Nuestras aulas, así como la vida misma, son calidoscopios a través de los cuales se expresan las distintas maneras de ser, de conocer, de sentir, de pensar, etc. que coexisten en ellas en un mismo espacio y tiempo escolar.

Diría que en todas ellas se dan situaciones de rechazo a determinadas personas que sufren un retraso escolar o que tienen alguna característica física o psíquica diferenciada; se ejercen comportamientos en los que el grupo busca una cabeza de turco sobre la que descargar su tiranía y, de paso, afianzarse como tal grupo; conductas agresivas que crean dificultades de relación, que coartan, comportamientos impulsivos, ausencia de límites, insuficiente autocontrol, rechazos y humillaciones debidos a desiguales aptitudes deportivas, actitudes de mal uso o destrucción del material o del mobiliario escolar, expresiones de dominación, e incluso agresiones de género y un largo etc.

Este retrato puede corresponder lo mismo a un aula de Secundaria que de Educación Infantil, salvando las distancias y las características específicas de cada edad. Sin embargo, son expresiones o tendencias que aparecen o se pueden intuir desde los primeros años de escolaridad. Este tipo de comportamientos suelen ser síntomas de un malestar que arrastran las alumnas o alumnos. Así como el dolor es la alerta de que algo no va bien en nuestro cuerpo, estas expresiones anómalas son la expresión de un problema relacionado con el entorno familiar, con una autoimagen negativa, con dificultades de relación, insuficientes habilidades sociales... O, por qué no, pueden suponer el rechazo a un modelo escolar al que no encuentran sentido o que sienten que no les toma en cuenta.

Por tanto, si se trata de síntomas, habrá que descubrir sus causas y actuar sobre ellas, sobre el origen de estas conductas.

Sin embargo, en demasiadas ocasiones todo este tipo de cuestiones no se consideran escolares, a no ser que se conviertan en un problema que trastoca la paz escolar.
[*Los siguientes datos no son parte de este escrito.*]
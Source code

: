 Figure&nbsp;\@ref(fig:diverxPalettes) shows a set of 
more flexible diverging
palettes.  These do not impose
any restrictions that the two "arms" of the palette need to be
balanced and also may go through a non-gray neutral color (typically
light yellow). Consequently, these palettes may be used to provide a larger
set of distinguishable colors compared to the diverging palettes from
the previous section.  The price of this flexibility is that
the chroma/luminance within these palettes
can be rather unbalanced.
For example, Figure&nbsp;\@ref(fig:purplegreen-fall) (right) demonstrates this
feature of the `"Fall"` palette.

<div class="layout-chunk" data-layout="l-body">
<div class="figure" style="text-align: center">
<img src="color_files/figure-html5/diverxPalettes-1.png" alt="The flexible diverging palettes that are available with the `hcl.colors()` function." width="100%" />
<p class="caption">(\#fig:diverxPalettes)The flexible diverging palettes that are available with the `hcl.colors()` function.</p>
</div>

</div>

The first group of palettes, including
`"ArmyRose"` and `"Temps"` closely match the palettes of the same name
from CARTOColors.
Lo que habitualmente enciende la luz de alarma en muchos centros es la constatación de que estas conductas alteran la dinámica escolar. Nos preocupamos cuando tal o cual alumno o alumna nos desbarata la clase, pero muchas conductas injustas que discriminan, humillan o hacen sufrir en la vida escolar nos pueden pasar desapercibidas, bien porque en el fondo creemos que no es nuestra labor actuar ante ellas, o porque tenemos prisa por dar el programa; así que, en el mejor de los casos, aplicamos el código penal del centro (el reglamento) y el pertinente correctivo.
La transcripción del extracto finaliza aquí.